A TEENAGER left brain damaged in a hammer attack at his school yesterday relived the experience during a compensation hearing.

Henry Webster was 15 when his skull was fractured by a claw hammer at a Ridgeway School tennis Court in January 2007.

Thirteen teenagers and a man who did not attend the school have since been convicted for their parts in the attack.

Mr Webster, now 18, appeared at London’s High Court as part of his seven figure claim for compensation from the Wroughton school, which his legal team said was negligent in failing to maintain proper discipline and deal with racial tension.

The teenager’s younger brother Joseph, his mother Elizabeth and his stepfather Roger Durnford are also seeking compensation for the trauma of watching the schoolboy fight for his life.

However, the school’s QC, Ronald Walker, has pointed out the attack occurred after school hours and argued that short of stopping and searching every visitor nothing could have been done to prevent the attack.

Robert Glancy QC, acting for the family, claimed the attack was a clearly foreseeable result of the school’s failure to enforce discipline, take steps to ensure pupil safety and match up to its race relations duties.

He said there had been “a failure to appreciate or heed” the school’s “serious problem” with racial abuse and intimidation – particularly by the “radicalised and hostile” “Asian Invasion” group, which was responsible for the attack.

He told Mr Justice Nicol in April 2003 a pupil was stabbed through his or her coat with a knife by an intruder on the school grounds and, in September the same year, someone tried to abduct a girl pupil.

Mr Glancy said an increasing number of Asian pupils introduced a new series of problems for the school.

“This became an even greater problem after 2005 and the problems were no doubt exacerbated by the repercussions of the London bombings in July 2005,” Mr Glancy claimed.
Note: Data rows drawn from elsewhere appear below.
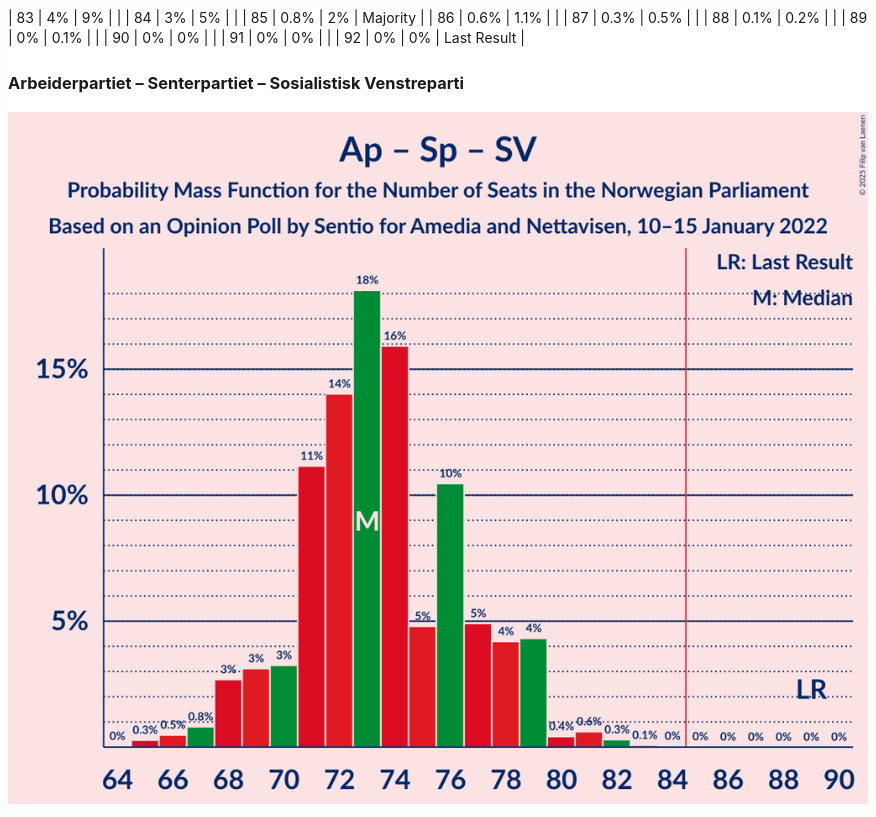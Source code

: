| 83 | 4% | 9% |  |
| 84 | 3% | 5% |  |
| 85 | 0.8% | 2% | Majority |
| 86 | 0.6% | 1.1% |  |
| 87 | 0.3% | 0.5% |  |
| 88 | 0.1% | 0.2% |  |
| 89 | 0% | 0.1% |  |
| 90 | 0% | 0% |  |
| 91 | 0% | 0% |  |
| 92 | 0% | 0% | Last Result |

### Arbeiderpartiet – Senterpartiet – Sosialistisk Venstreparti

![Graph with seats probability mass function not yet produced](2022-01-15-Sentio-coalitions-seats-pmf-ap–sp–sv.png "Seats Probability Mass Function")

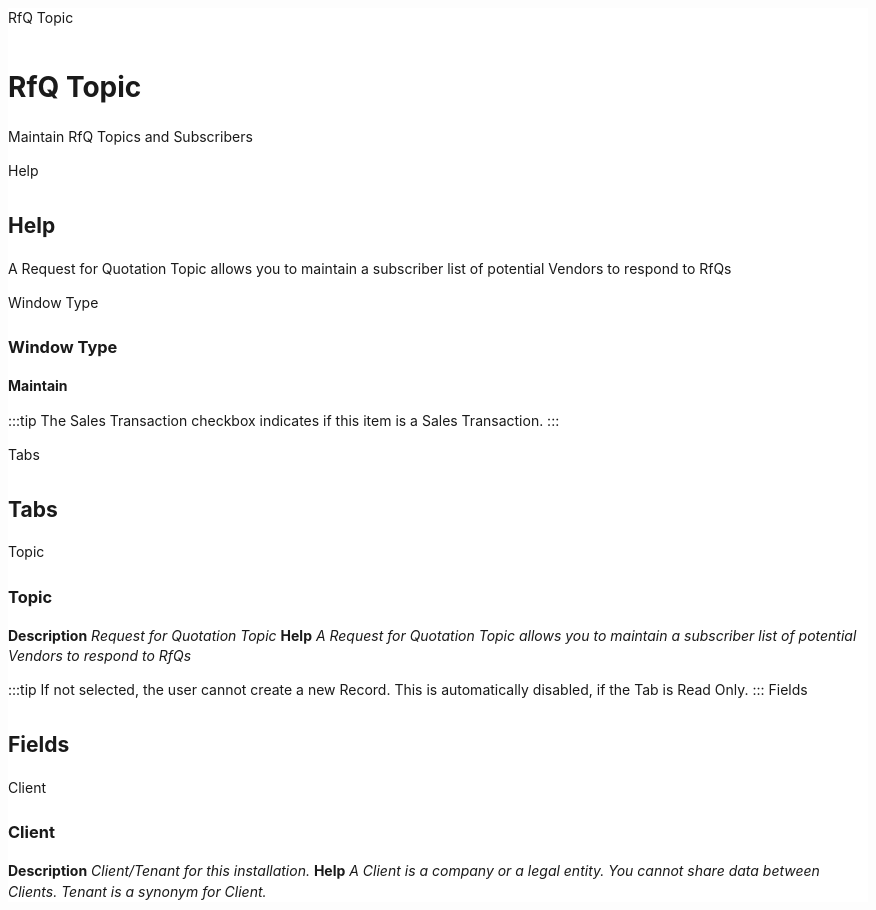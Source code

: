 
RfQ Topic
# RfQ Topic


Maintain RfQ Topics and Subscribers

Help
## Help

A Request for Quotation Topic allows you to maintain a subscriber list of potential Vendors to respond to RfQs

Window Type
### Window Type

**Maintain**

:::tip
The Sales Transaction checkbox indicates if this item is a Sales Transaction.
:::

Tabs
## Tabs


Topic
### Topic

**Description**
 *Request for Quotation Topic*
**Help**
 *A Request for Quotation Topic allows you to maintain a subscriber list of potential Vendors to respond to RfQs*

:::tip
If not selected, the user cannot create a new Record.  This is automatically disabled, if the Tab is Read Only.
:::
Fields
## Fields


Client
### Client

**Description**
 *Client/Tenant for this installation.*
**Help**
 *A Client is a company or a legal entity. You cannot share data between Clients. Tenant is a synonym for Client.*
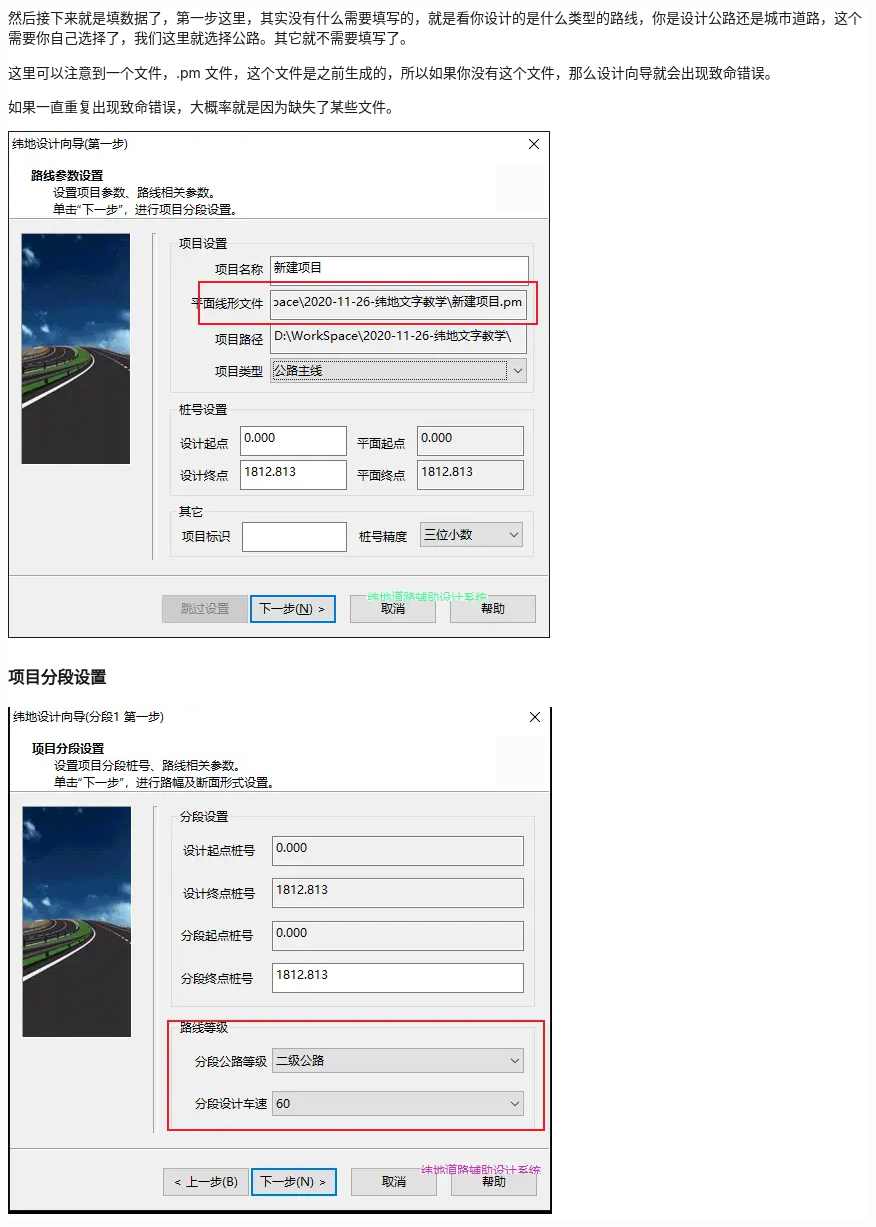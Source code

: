 然后接下来就是填数据了，第一步这里，其实没有什么需要填写的，就是看你设计的是什么类型的路线，你是设计公路还是城市道路，这个需要你自己选择了，我们这里就选择公路。其它就不需要填写了。

这里可以注意到一个文件，.pm 文件，这个文件是之前生成的，所以如果你没有这个文件，那么设计向导就会出现致命错误。

如果一直重复出现致命错误，大概率就是因为缺失了某些文件。

![image-20201127184712235](./04/6aa5f88a17ed49edbde0a24085bfc86b.webp)

### 项目分段设置

![image-20201127185024171](./04/a6127d83cd294e18821017f1cce2d6bf.webp)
He said a witness would provide evidence of a riot between white and Asian youths on the playing fields in 2006.

A trainee teacher would tell the court she found a surprising lack of respect for the teachers and a lack of discipline, Mr Glancy said. He said the female teacher’s view was that Asian pupils were never disciplined and if they were they received lesser punishments than white pupils.

A male teacher would tell the court indiscipline was tolerated, he added.

Mr Webster, who spoke clearly while giving evidence, said Asian boys at the school did not integrate.

He said: “The school didn’t do anything to try and split them up but almost seemed to encourage them to stay together. They were given their own lunch area.

“I saw them abusing and intimidating white pupils. They would hang around in the corridors and would intimidate people by speaking their own language, pointing and laughing.

“They would shoulder barge people and generally just try and cause arguments and fights around the school.”

Mr Webster said there was uproar in the school after white boys were suspended for chasing Asians who had beaten up a younger Year 7 boy and gone unpunished.

He said: “Everyone knew that if there was an incident, there would be consequences for them but not the Asians... it always was the white boy who seemed to be suspended or punished and the Asian boy seemed to get away with it.”

Mr Webster said he had nothing to do with the Asian Invasion group until Year 11 when a boy barged into him for no reason.

He said he did get involved when one of his best friends was pushed around.

“He was quite a lot smaller than them and I was quite a lot bigger; there were five of them and one of him and they were pushing him so I thought I would stand up to them – not start a fight or anything, just stick up for my friend.”

On the day he was assaulted, he had punched one Asian boy, but “not very hard” as he felt threatened, he said.

Mr Webster said the tension died down until after the fifth lesson of the day, when he was told he was going to fight an Asian boy “one-on-one” on the tennis courts after school and he agreed.

“I didn’t want to fight one versus five.

“I didn’t want to fight. I just felt that I was kind of pushed into having a fight because the teacher hadn’t offered me any support and pushed me into a situation where I felt I had to look after myself and that seemed the only way I could look after myself.

“I was also under a lot of pressure from my friends and other pupils saying I should go to the tennis courts.”

Mr Webster said if he had known that adults would come to the courts and get involved, he would have told the school or the police.

Mr Walker said the hammer attack was carried out by a stranger and not a pupil, and was therefore carried out by a person who was not someone over whom the school had any control.

He dismissed accusations of “systematic negligence” as “wholly misconceived”.

He said: “The proposition that, by reason of its failure to deal adequately with the behaviour or discipline or racial tensions between its pupils, a school could be liable for an attack on one of its pupils by a person who is not even a pupil at the school... is unprecedented and far-fetched”.

He put it to Mr Webster that any racism in the school stemmed predominantly from white boys.

Mr Webster denied he had never heard any racist banter or heard any Asian referred to as a “Paki”.

Mr Walker said: “I suggest that it would be impossible for so small a group of mixed Asian pupils to terrorise the school?”

“They did,” Mr Webster insisted.

The defence QC claimed by September 2006, any racial tensions were “effectively resolved”, but Mr Webster disputed the situation was resolved or even “very much improved”.

The High Court hearing, which is expected to last five weeks, continues today.